Psicólogos afirmam: quem nasceu entre 1960 e 1980 é a última geração a crescer com essa paciência que se perdeu

Cada vez mais psicólogos e sociólogos apontam uma característica que separa quem nasceu entre 1960 e 1980 das gerações seguintes. Essa faixa etária cresceu antes da expansão da internet e desenvolveu, sem perceber, uma capacidade específica de lidar com frustração e tédio sem recorrer a nenhum tipo de tela.

Como essa geração aprendeu a controlar as próprias emoções?

Especialistas em psicologia do desenvolvimento apontam que a criação dessa época se apoiava mais na autonomia e na responsabilidade individual. As crianças não ficavam sob vigilância constante dos pais nem eram inundadas por notificações, e por isso aprendiam a resolver sozinhas desavenças e dificuldades enfrentadas na escola ou na vizinhança.

O psicólogo clínico Jean-Paul Gaillard defende que essa geração desenvolveu um forte senso de segurança interna graças a essa liberdade de exploração. As crianças da época aprenderam a esperar, observar e respeitar a passagem do tempo, sem a compensação imediata que caracteriza o comportamento atual.

O respeito à privacidade também fazia parte dessa formação?
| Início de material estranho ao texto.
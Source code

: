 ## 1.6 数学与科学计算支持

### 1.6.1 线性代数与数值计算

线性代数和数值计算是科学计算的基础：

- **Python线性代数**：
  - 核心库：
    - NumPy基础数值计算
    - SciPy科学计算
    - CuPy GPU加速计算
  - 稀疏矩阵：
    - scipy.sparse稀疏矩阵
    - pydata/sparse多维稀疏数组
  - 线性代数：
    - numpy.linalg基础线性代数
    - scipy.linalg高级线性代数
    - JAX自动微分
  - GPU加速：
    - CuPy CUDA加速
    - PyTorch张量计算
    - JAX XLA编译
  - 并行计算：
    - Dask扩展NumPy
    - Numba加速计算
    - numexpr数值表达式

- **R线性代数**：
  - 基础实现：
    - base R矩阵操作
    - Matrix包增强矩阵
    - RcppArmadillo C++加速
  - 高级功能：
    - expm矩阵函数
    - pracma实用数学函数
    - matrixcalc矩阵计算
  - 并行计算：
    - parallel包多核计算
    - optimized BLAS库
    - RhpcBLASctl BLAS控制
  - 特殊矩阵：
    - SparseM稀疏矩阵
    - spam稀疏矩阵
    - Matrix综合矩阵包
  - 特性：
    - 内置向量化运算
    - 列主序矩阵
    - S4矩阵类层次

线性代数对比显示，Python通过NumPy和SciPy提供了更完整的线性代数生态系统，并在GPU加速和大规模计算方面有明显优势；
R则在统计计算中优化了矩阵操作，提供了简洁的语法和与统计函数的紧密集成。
Sociólogos também apontam que essa geração cresceu com um senso mais forte de respeito à família e às instituições. A discrição nas relações interpessoais e a separação clara entre vida privada e vida pública eram elementos centrais do comportamento social daquela época.

  • Autonomia para resolver conflitos sem intervenção constante de adultos;
  • Discrição nas relações pessoais, sem exposição pública das emoções;
  • Capacidade de esperar e observar sem gratificação imediata;
  • Senso de responsabilidade individual desenvolvido desde a infância.

Diferente das gerações mais novas, que costumam expressar sentimentos publicamente nas redes sociais, quem nasceu nesse período tende a lidar com dificuldades com mais autocontrole emocional.

Essa diferença aparece também no ambiente de trabalho?

Segundo especialistas, essa distinção fica particularmente evidente no ambiente profissional. Profissionais de recursos humanos apontam que essa geração se destaca pela flexibilidade mental e pela forte ética de trabalho, assumindo projetos complexos sem se desanimar diante de dificuldades.

Estudos também confirmam que essas pessoas costumam ser mais resilientes ao estresse e conseguem trabalhar em equipe sem depender de elogio constante para manter o desempenho, uma diferença notável em relação a padrões mais recentes de comportamento corporativo.

Por que os especialistas alertam para o desaparecimento dessa força psicológica?

Vários especialistas expressam preocupação de que essa resistência emocional específica desapareça, já que ela não caracteriza as gerações seguintes. Eles apontam que a predominância da gratificação imediata, o individualismo crescente e o uso intenso de telas desde a infância dificultam o desenvolvimento da paciência, da concentração e do esforço autônomo.

Por esse motivo, consideram importante reforçar valores como a espera, a persistência e o esforço pessoal, de forma a preservar o equilíbrio psicológico das próximas gerações diante de um ambiente cada vez mais imediatista.

Vale a pena resgatar esse tipo de formação hoje?

Observar como a autonomia, o respeito à privacidade e a tolerância à espera moldaram o comportamento de uma geração inteira ajuda a entender por que tantos especialistas defendem a reintrodução gradual desses elementos na criação atual.

Ensinar crianças a esperar, resolver pequenos conflitos sozinhas e lidar com momentos sem estímulo constante pode ser o caminho mais direto para reconstruir parte dessa resistência emocional que várias gerações mais jovens não tiveram oportunidade de desenvolver.